TASK PROMPT -
Starting from the line that holds "message, ranges::subrange(begin, end));", print every line through the end of the records, first and last included.

• • • • •

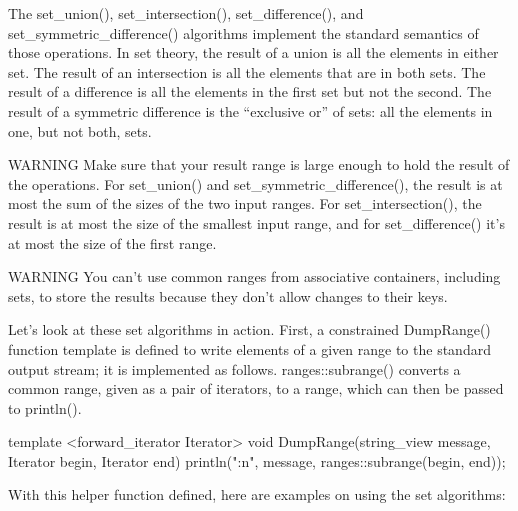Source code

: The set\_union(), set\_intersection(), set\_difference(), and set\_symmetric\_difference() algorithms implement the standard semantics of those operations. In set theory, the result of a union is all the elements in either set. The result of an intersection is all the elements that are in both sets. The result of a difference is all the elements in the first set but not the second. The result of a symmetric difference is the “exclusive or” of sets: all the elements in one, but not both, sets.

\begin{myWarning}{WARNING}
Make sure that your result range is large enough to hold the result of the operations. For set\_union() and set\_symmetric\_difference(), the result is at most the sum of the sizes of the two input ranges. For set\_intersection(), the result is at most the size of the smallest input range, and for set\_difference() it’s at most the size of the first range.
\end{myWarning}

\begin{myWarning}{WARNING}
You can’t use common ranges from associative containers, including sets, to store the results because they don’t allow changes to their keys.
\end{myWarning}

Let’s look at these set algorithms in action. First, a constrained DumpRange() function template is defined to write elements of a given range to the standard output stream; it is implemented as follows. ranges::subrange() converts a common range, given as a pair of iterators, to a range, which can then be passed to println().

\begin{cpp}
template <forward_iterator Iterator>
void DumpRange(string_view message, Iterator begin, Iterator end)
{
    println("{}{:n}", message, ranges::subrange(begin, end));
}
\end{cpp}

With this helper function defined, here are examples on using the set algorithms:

• • • • •

ANSWER SECTION -
    println("{}{:n}", message, ranges::subrange(begin, end));
}
\end{cpp}

With this helper function defined, here are examples on using the set algorithms:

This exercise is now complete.